- WHAT TO WORK ON
Below is a listing. Set down exactly the lines from the one containing "a fully detailed" through the one containing "Subtracting days helps", both ends included, and leave out the rest.

- THE RECORDS

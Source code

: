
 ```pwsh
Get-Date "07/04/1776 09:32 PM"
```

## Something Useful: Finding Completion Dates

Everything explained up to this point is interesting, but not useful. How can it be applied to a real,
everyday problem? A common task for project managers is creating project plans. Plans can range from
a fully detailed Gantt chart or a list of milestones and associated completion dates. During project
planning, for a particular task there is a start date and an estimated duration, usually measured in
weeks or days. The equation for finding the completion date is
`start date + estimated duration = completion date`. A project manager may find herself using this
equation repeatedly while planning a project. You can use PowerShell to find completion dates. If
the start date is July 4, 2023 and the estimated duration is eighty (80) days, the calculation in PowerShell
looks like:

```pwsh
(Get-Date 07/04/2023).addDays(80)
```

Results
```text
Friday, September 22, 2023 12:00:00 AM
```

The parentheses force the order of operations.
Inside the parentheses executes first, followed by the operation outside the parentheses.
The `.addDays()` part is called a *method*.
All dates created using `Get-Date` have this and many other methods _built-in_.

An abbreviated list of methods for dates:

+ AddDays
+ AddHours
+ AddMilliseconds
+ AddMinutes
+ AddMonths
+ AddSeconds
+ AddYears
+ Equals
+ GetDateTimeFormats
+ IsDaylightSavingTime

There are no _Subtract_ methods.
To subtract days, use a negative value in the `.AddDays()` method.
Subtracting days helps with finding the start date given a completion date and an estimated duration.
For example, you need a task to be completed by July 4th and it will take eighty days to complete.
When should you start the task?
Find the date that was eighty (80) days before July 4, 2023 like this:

- SOLUTION BELOW
a fully detailed Gantt chart or a list of milestones and associated completion dates. During project
planning, for a particular task there is a start date and an estimated duration, usually measured in
weeks or days. The equation for finding the completion date is
`start date + estimated duration = completion date`. A project manager may find herself using this
equation repeatedly while planning a project. You can use PowerShell to find completion dates. If
the start date is July 4, 2023 and the estimated duration is eighty (80) days, the calculation in PowerShell
looks like:

```pwsh
(Get-Date 07/04/2023).addDays(80)
```

Results
```text
Friday, September 22, 2023 12:00:00 AM
```

The parentheses force the order of operations.
Inside the parentheses executes first, followed by the operation outside the parentheses.
The `.addDays()` part is called a *method*.
All dates created using `Get-Date` have this and many other methods _built-in_.

An abbreviated list of methods for dates:

+ AddDays
+ AddHours
+ AddMilliseconds
+ AddMinutes
+ AddMonths
+ AddSeconds
+ AddYears
+ Equals
+ GetDateTimeFormats
+ IsDaylightSavingTime

There are no _Subtract_ methods.
To subtract days, use a negative value in the `.AddDays()` method.
Subtracting days helps with finding the start date given a completion date and an estimated duration.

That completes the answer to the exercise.